--- START ---
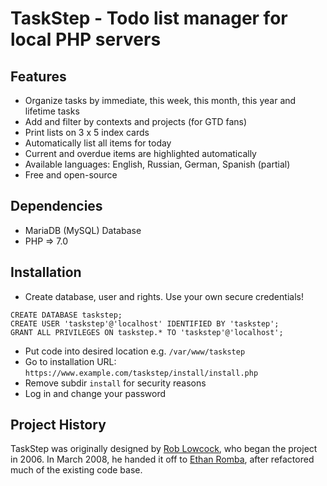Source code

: TaskStep - Todo list manager for local PHP servers
================================

Features
---

- Organize tasks by immediate, this week, this month, this year and lifetime tasks
- Add and filter by contexts and projects (for GTD fans)
- Print lists on 3 x 5 index cards
- Automatically list all items for today
- Current and overdue items are highlighted automatically
- Available languages: English, Russian, German, Spanish (partial)
- Free and open-source

Dependencies
---

- MariaDB (MySQL) Database
- PHP => 7.0

Installation
---

- Create database, user and rights. Use your own secure credentials!
```
CREATE DATABASE taskstep;
CREATE USER 'taskstep'@'localhost' IDENTIFIED BY 'taskstep';
GRANT ALL PRIVILEGES ON taskstep.* TO 'taskstep'@'localhost';
```
- Put code into desired location e.g. `/var/www/taskstep`
- Go to installation URL: `https://www.example.com/taskstep/install/install.php`
- Remove subdir `install` for security reasons
- Log in and change your password

Project History
---

TaskStep was originally designed by [Rob Lowcock](https://github.com/rob-lowcock),
who began the project in 2006. In March 2008, he handed it off to 
[Ethan Romba](https://www.github.com/eromba), after refactored much of the existing
code base.
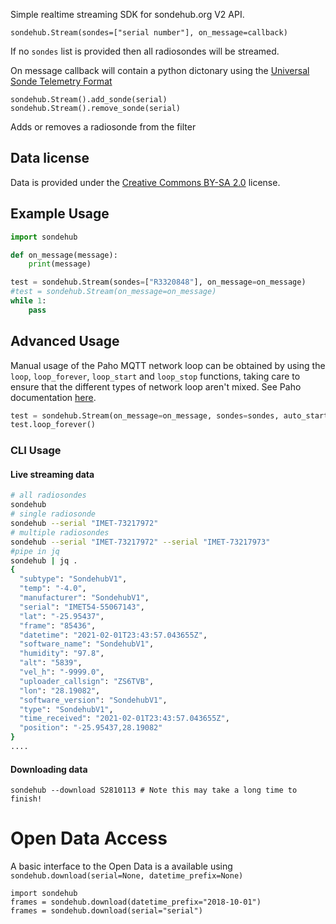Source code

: Simple realtime streaming SDK for sondehub.org V2 API.

```
sondehub.Stream(sondes=["serial number"], on_message=callback)
```
If no `sondes` list is provided then all radiosondes will be streamed.

On message callback will contain a python dictonary using the [Universal Sonde Telemetry Format](https://github.com/projecthorus/radiosonde_auto_rx/wiki/SondeHub-DB-Universal-Telemetry-Format)


```
sondehub.Stream().add_sonde(serial)
sondehub.Stream().remove_sonde(serial)
```

Adds or removes a radiosonde from the filter

Data license
--
Data is provided under the [Creative Commons BY-SA 2.0](https://creativecommons.org/licenses/by-sa/2.0/) license.

Example Usage
--

```python
import sondehub

def on_message(message):
    print(message)

test = sondehub.Stream(sondes=["R3320848"], on_message=on_message)
#test = sondehub.Stream(on_message=on_message)
while 1:
    pass

```

Advanced Usage
--
Manual usage of the Paho MQTT network loop can be obtained by using the `loop`, `loop_forever`, `loop_start` and `loop_stop` functions, taking care to ensure that the different types of network loop aren't mixed. See Paho documentation [here](https://www.eclipse.org/paho/index.php?page=clients/python/docs/index.php#network-loop).

```python
test = sondehub.Stream(on_message=on_message, sondes=sondes, auto_start_loop=False)
test.loop_forever()
```

### CLI Usage
#### Live streaming data
```sh
# all radiosondes
sondehub
# single radiosonde
sondehub --serial "IMET-73217972"
# multiple radiosondes
sondehub --serial "IMET-73217972" --serial "IMET-73217973"
#pipe in jq
sondehub | jq .
{
  "subtype": "SondehubV1",
  "temp": "-4.0",
  "manufacturer": "SondehubV1",
  "serial": "IMET54-55067143",
  "lat": "-25.95437",
  "frame": "85436",
  "datetime": "2021-02-01T23:43:57.043655Z",
  "software_name": "SondehubV1",
  "humidity": "97.8",
  "alt": "5839",
  "vel_h": "-9999.0",
  "uploader_callsign": "ZS6TVB",
  "lon": "28.19082",
  "software_version": "SondehubV1",
  "type": "SondehubV1",
  "time_received": "2021-02-01T23:43:57.043655Z",
  "position": "-25.95437,28.19082"
}
....

```

#### Downloading data
```
sondehub --download S2810113 # Note this may take a long time to finish!
```


Open Data Access
==

A basic interface to the Open Data is a available using `sondehub.download(serial=None, datetime_prefix=None)`

```
import sondehub
frames = sondehub.download(datetime_prefix="2018-10-01")
frames = sondehub.download(serial="serial")
```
--- END ---
TASK STATEMENT
Among the records, find every line with the word "license" and copy it.

PROBLEM SOLUTION
Data license
Data is provided under the [Creative Commons BY-SA 2.0](https://creativecommons.org/licenses/by-sa/2.0/) license.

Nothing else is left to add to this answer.